**TO DO**
Search the listing for "writing" and copy every line where it appears.

**INPUT RECORDS**

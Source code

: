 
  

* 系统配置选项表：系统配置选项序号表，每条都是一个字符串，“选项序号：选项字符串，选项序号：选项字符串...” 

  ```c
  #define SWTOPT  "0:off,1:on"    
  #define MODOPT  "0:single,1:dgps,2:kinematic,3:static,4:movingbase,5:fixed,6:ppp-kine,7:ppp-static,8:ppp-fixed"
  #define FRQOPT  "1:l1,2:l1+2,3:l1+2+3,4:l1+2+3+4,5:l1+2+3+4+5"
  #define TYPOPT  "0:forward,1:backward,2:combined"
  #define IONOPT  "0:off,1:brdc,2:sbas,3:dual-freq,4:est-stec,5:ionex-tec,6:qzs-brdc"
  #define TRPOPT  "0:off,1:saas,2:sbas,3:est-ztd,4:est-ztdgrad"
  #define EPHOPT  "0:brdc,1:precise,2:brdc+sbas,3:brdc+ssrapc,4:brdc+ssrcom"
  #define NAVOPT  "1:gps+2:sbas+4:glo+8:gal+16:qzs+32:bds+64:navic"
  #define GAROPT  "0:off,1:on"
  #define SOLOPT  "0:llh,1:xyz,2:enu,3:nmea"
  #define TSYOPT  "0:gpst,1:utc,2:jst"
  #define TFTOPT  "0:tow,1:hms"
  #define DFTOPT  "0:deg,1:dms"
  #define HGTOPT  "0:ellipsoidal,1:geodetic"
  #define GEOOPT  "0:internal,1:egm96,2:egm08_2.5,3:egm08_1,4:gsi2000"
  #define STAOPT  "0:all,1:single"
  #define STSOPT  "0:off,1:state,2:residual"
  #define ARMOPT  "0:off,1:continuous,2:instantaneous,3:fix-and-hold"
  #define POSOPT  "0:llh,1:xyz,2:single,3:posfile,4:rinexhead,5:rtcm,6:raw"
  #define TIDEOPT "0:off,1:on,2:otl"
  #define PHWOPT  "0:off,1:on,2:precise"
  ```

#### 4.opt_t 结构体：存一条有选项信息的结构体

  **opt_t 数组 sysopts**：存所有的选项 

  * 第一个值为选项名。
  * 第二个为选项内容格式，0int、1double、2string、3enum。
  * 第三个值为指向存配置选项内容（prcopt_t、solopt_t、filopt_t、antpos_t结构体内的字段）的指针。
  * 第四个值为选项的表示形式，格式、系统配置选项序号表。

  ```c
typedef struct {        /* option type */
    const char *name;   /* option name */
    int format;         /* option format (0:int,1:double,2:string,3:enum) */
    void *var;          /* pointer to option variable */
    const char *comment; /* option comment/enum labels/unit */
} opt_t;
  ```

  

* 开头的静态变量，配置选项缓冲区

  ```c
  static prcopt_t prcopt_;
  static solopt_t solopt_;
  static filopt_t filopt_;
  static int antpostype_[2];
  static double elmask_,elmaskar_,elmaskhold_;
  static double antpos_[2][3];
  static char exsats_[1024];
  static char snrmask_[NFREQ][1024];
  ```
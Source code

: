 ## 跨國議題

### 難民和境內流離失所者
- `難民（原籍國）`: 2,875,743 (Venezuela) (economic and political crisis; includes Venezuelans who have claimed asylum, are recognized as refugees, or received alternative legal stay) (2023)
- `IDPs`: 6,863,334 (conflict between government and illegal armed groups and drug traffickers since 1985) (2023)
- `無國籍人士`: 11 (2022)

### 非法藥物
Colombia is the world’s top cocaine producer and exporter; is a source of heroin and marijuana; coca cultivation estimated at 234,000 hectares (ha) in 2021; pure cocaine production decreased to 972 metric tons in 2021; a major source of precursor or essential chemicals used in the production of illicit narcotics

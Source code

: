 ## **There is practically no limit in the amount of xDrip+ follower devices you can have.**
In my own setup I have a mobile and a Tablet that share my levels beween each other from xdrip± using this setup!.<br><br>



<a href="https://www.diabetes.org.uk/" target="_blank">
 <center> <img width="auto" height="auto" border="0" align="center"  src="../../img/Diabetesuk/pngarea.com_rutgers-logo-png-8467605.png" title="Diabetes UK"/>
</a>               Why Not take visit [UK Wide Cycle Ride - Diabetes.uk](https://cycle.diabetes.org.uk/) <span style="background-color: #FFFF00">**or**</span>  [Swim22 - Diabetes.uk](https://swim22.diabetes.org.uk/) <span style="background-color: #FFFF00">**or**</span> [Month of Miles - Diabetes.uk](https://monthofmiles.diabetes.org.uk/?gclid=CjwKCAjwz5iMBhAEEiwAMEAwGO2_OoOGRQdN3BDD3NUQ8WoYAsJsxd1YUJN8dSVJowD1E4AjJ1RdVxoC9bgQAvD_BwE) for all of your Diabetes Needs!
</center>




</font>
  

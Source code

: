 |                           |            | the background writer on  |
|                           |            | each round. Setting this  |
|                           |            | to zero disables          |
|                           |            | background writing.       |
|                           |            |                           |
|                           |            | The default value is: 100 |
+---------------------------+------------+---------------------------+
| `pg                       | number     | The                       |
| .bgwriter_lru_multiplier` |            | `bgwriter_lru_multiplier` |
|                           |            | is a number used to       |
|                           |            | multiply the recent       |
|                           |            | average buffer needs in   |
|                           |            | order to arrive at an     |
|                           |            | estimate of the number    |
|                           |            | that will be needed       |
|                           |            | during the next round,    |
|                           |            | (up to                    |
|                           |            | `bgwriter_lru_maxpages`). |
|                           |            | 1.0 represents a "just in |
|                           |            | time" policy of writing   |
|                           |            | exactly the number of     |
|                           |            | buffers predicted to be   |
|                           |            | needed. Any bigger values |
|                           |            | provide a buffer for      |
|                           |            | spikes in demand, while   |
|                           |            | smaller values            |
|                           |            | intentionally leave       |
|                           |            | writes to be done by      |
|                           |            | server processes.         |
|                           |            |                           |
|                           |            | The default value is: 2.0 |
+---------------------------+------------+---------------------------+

**RESPONSE BELOW**
|                           |            | background writing.       |
|                           |            | time" policy of writing   |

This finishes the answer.